図1に示すように、UI管理サーバ50と情報処理装置10とは、ネットワークを介して相互に情報の授受が可能な構成とされている。
図1において、情報処理装置10は、3台示されているが、接続台数はこれに限られない。
【0017】
情報処理装置10は、例えば、ノートPC、デスクトップ型PC、タブレット端末、スマートフォン等である。情報処理装置10は、表示画面の一部に複数のコンテンツ(例えば、「天気」、「カレンダー」、「最新のニュース」、「映画」、「音楽」等)を自動的に順次切り替えて表示させる機能を有している。
【0018】
UI管理サーバ50は、いわゆるコンピュータであり、
図2に示すように、CPU51、主記憶装置(Main Memory)52、二次記憶装置(Secondary storage:メモリ)53、及び通信インターフェース55を備えている。更に、UI管理サーバ50は、入力部56及び表示部57等を備えていてもよい。入力部56及び表示部57は、離れた場所に設けられており、ネットワークを介してUI管理サーバ50と接続されることにより、各種入力操作やデータの表示が可能な構成とされていてもよい。なお、サーバの構成については、公知の構成であるため、ここでの詳細な説明は省略する。
【0019】
図3は、本実施形態に係るUI管理サーバ50が備える機能の一例を示した機能構成図である。後述する各種機能を実現するための一連の処理は、一例として、プログラムの形式で二次記憶装置53などに記憶されており、このプログラムをCPU(プロセッサ)51が主記憶装置52に読み出して、情報の加工・演算処理を実行することにより、各種機能が実現される。なお、プログラムは、二次記憶装置53に予めインストールされている形態や、他の非一時的なコンピュータ読み取り可能な記憶媒体に記憶された状態で提供される形態、有線又は無線による通信手段を介して配信される形態等が適用されてもよい。非一時的なコンピュータ読み取り可能な記憶媒体の一例として、磁気ディスク、光磁気ディスク、CD-ROM、DVD-ROM、半導体メモリなどが挙げられる。
【0020】
図3に示すように、UI管理サーバ50は、例えば、定義情報記憶部61、送信部62、受信部63、統計情報記憶部64、変更部65、及び入力部66を備えている。
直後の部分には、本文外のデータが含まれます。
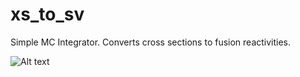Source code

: # xs_to_sv
Simple MC Integrator. Converts cross sections to fusion reactivities.

![Alt text](https://i.imgur.com/2k0NwVG "Data")
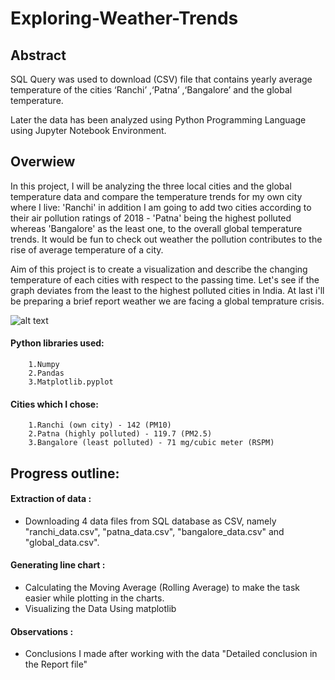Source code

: # Exploring-Weather-Trends

## Abstract
SQL Query was used to download (CSV) file that contains yearly average temperature of the cities ‘Ranchi’ ,‘Patna’ ,‘Bangalore’ and the global temperature.

Later the data has been analyzed using Python Programming Language using Jupyter Notebook Environment.

## Overwiew
In this project, I will be analyzing the three local cities and the global temperature data and compare the temperature trends for my own city where I live: 'Ranchi' in addition I am going to add two cities according to their air pollution ratings of 2018 - 'Patna' being the highest polluted whereas 'Bangalore' as the least one, to the overall global temperature trends. It would be fun to check out weather the pollution contributes to the rise of average temperature of a city.

Aim of this project is to create a visualization and describe the changing temperature of each cities with respect to the passing time. Let's see if the graph deviates from the least to the highest polluted cities in India. At last i'll be preparing a brief report weather we are facing a global temprature crisis.

![alt text](https://raw.githubusercontent.com/niladrihere/Udacity-Data-Analyst-Project-01---Exploring-Weather-Trends/master/intellicast-current-temperature-in-united-states-world-climate-at-weather-map-on-3.jpg)

#### Python libraries used:
        1.Numpy
        2.Pandas
        3.Matplotlib.pyplot
        
#### Cities which I chose:
        1.Ranchi (own city) - 142 (PM10)
        2.Patna (highly polluted) - 119.7 (PM2.5)
        3.Bangalore (least polluted) - 71 mg/cubic meter (RSPM)

## Progress outline:

#### Extraction of data :
- Downloading 4 data files from SQL database as CSV, namely "ranchi_data.csv", "patna_data.csv", "bangalore_data.csv" and "global_data.csv".

#### Generating line chart :
- Calculating the Moving Average (Rolling Average) to make the task easier while plotting in the charts.
- Visualizing the Data Using matplotlib

#### Observations :
- Conclusions I made after working with the data "Detailed conclusion in the Report file"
定義情報記憶部61には、統合UI定義情報が格納されている。この統合UI定義情報の詳細は後述する。
【0021】
送信部62は、情報処理装置10に対して、統合UI定義情報を送信する。
受信部63は、情報処理装置10から複数のコンテンツに関するユーザの利用履歴に関する統計情報を受信し、受信した統計情報を統計情報記憶部64に格納する。
【0022】
変更部65は、統計情報記憶部64に格納された統計情報に基づいて、定義情報記憶部61に格納されている統合UI定義情報を変更する。例えば、変更部65は、統計情報だけでなく、統計情報を用いて利用頻度(CTR:Click Through Rate)等の追加指標を作成し、これらの情報を用いて統合UI定義情報を変更する。更に、変更部65は、ユーザ属性定義情報に紐づけられるユーザ属性定義条件等を変更してもよい。
入力部66は、管理者が新たな統合UI定義情報を作成したり、定義情報記憶部61に格納されている統合UI定義情報を変更したりするときに利用される。
【0023】
図4は、本実施形態に係る情報処理装置10のハードウェア構成の一例を概略的に示した図である。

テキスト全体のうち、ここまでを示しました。